Source texts of formatted documents
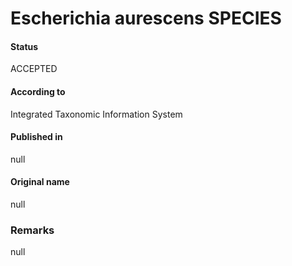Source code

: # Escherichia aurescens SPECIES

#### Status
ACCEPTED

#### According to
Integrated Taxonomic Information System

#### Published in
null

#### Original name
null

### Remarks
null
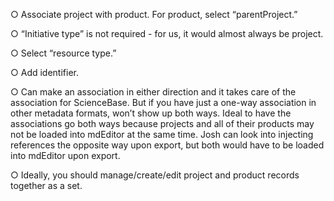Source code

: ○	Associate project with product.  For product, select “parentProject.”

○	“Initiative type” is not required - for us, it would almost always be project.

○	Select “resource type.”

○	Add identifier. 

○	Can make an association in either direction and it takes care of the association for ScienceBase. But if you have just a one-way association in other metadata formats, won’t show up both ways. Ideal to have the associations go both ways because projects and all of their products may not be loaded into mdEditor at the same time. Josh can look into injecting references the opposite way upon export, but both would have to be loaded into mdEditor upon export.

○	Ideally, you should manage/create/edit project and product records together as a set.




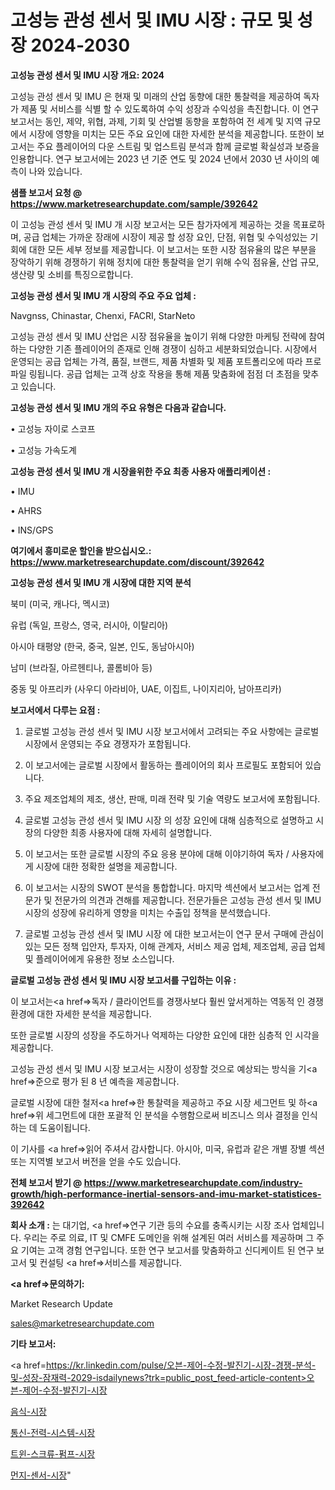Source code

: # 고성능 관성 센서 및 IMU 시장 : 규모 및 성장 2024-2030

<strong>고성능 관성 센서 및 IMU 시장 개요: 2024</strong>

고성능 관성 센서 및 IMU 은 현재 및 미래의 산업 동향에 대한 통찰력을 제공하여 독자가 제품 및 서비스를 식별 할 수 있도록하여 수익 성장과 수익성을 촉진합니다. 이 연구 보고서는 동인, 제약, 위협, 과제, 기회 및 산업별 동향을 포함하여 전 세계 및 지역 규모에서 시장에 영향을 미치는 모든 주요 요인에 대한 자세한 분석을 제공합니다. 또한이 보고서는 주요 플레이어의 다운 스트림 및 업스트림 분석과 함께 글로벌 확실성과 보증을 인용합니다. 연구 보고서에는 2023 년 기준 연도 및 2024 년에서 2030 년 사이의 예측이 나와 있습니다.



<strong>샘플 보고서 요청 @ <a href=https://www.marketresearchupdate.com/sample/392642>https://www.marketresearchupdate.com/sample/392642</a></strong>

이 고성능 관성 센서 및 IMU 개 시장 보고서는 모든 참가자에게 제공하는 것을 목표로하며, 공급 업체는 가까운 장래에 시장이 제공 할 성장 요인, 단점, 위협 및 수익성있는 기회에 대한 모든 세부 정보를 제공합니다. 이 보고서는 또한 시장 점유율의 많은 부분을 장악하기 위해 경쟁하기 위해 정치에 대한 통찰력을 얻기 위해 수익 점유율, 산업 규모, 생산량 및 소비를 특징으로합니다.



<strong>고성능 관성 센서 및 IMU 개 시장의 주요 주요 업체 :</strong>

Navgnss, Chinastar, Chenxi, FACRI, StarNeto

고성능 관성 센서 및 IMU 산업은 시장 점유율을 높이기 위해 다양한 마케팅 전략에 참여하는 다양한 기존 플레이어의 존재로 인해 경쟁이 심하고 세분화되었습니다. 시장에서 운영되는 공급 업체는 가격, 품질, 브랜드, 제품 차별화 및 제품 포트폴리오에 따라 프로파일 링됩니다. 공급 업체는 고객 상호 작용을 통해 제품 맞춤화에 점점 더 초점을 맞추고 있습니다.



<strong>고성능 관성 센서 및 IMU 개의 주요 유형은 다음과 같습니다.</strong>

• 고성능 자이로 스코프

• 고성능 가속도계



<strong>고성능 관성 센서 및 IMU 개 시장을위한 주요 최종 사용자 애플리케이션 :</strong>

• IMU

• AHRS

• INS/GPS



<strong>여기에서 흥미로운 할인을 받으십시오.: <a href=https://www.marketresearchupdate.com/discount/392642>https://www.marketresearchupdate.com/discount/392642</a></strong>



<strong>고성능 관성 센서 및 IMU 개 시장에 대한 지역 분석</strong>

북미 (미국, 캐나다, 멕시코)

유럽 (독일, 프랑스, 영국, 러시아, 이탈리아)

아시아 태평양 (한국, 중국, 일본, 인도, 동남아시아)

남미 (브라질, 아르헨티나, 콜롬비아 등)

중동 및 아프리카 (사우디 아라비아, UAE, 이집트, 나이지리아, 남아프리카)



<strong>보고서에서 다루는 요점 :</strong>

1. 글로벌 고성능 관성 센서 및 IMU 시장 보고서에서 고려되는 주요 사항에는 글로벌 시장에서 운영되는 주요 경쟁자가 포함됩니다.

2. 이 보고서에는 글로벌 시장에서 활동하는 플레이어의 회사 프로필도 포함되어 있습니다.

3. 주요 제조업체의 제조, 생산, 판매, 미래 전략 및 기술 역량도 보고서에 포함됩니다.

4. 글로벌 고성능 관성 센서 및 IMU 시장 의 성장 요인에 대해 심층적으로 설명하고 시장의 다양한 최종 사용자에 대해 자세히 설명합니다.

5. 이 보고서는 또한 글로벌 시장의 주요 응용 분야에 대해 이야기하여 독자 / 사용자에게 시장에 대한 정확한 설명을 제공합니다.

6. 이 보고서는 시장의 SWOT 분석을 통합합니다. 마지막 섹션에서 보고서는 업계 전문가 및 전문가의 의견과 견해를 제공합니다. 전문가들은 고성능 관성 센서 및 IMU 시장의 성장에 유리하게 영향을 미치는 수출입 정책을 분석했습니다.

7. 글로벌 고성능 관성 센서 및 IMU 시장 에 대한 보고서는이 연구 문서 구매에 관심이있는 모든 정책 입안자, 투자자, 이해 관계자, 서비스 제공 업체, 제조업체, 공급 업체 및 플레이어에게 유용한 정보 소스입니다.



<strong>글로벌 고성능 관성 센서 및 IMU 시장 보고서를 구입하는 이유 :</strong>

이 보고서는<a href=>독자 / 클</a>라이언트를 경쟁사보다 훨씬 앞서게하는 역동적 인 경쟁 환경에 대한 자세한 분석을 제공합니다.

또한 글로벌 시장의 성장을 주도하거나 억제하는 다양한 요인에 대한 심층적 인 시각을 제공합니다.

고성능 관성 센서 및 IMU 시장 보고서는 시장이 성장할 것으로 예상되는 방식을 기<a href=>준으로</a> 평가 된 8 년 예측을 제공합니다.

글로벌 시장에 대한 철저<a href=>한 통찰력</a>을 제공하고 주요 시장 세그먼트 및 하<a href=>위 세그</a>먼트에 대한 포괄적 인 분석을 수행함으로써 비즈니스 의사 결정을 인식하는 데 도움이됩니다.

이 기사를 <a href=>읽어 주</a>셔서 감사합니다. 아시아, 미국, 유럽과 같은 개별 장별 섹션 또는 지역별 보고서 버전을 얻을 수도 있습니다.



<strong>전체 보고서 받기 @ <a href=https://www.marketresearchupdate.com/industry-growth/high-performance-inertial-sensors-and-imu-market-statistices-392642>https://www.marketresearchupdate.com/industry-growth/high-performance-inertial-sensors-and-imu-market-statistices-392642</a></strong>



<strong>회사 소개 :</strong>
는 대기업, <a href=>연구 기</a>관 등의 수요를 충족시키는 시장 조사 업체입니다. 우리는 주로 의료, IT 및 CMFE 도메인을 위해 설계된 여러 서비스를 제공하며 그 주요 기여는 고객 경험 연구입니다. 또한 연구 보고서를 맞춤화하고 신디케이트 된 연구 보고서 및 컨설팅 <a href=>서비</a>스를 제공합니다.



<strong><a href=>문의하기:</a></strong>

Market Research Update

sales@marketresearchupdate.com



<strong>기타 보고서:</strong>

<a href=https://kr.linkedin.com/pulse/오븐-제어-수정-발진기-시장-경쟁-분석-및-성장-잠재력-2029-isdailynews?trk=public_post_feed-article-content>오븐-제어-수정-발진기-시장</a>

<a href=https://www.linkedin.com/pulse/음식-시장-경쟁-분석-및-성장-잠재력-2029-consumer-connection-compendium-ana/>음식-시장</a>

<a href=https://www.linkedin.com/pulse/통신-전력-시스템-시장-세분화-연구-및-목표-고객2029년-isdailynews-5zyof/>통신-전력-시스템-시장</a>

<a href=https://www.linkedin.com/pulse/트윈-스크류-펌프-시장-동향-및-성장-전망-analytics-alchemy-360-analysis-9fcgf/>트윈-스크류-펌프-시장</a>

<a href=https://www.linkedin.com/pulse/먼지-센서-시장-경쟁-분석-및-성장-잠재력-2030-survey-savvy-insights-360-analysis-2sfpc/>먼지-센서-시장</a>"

==

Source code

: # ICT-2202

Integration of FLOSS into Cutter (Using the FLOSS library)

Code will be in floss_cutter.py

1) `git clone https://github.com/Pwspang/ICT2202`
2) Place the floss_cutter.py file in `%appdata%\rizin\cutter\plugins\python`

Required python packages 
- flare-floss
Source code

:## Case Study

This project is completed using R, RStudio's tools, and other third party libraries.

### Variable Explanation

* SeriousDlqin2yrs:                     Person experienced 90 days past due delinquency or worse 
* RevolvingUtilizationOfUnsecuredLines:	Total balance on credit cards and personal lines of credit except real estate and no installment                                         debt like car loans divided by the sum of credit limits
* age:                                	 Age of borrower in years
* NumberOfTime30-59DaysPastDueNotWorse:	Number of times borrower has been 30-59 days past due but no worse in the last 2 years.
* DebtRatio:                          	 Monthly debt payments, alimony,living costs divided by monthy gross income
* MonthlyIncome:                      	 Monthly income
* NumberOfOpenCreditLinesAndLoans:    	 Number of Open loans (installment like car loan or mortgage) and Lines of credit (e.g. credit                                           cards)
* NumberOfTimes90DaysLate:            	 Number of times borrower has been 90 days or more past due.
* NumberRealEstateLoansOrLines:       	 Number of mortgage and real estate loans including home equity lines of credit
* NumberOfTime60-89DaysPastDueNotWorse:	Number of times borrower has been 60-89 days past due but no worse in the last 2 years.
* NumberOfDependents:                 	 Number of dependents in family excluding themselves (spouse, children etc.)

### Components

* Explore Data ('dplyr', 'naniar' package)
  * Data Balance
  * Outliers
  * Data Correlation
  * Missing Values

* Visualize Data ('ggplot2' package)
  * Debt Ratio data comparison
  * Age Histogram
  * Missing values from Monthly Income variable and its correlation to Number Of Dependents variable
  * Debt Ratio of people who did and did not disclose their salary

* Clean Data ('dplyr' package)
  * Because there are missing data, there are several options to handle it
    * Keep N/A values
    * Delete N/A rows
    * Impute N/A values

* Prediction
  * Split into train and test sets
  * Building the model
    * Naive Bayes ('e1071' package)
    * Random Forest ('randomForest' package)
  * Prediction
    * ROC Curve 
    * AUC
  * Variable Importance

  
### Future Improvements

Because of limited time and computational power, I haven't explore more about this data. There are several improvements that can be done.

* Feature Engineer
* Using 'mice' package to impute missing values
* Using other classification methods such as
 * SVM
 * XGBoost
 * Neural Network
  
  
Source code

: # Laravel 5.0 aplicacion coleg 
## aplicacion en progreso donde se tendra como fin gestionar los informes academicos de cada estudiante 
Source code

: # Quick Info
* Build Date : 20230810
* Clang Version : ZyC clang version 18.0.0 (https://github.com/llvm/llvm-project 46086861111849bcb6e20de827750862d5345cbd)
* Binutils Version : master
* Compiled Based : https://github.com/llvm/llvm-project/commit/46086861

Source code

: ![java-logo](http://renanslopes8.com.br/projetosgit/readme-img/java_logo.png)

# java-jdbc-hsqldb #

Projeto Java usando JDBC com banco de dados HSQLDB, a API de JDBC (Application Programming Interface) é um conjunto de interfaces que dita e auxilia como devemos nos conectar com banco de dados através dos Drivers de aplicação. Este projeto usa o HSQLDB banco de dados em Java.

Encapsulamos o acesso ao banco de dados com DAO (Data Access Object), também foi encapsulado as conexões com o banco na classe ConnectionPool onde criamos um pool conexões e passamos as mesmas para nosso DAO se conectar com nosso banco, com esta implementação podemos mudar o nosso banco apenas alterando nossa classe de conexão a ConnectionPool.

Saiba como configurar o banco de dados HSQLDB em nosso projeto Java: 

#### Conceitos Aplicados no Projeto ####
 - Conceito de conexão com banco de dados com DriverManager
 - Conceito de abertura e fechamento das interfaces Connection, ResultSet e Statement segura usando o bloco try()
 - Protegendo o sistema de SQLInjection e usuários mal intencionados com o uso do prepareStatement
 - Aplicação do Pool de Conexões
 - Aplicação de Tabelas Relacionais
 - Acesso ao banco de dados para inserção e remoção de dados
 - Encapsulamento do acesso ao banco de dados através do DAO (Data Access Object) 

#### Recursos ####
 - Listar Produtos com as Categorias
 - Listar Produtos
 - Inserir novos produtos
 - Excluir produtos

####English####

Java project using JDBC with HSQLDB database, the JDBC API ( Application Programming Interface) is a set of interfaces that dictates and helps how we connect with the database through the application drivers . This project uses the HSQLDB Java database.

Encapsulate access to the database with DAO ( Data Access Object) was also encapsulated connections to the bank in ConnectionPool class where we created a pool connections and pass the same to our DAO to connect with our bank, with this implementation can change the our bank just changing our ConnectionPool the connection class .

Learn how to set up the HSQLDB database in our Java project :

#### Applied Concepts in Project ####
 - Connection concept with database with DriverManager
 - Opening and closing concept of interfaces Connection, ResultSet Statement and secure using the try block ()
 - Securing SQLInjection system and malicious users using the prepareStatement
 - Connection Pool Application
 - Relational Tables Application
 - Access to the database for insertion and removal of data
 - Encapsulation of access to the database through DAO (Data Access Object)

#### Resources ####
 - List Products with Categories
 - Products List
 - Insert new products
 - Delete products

● **WHAT IS NEEDED**
In the entries above, find lines with "usando" and copy each.

● **RESULT OF THIS TASK**
Projeto Java usando JDBC com banco de dados HSQLDB, a API de JDBC (Application Programming Interface) é um conjunto de interfaces que dita e auxilia como devemos nos conectar com banco de dados através dos Drivers de aplicação. Este projeto usa o HSQLDB banco de dados em Java.
 - Conceito de abertura e fechamento das interfaces Connection, ResultSet e Statement segura usando o bloco try()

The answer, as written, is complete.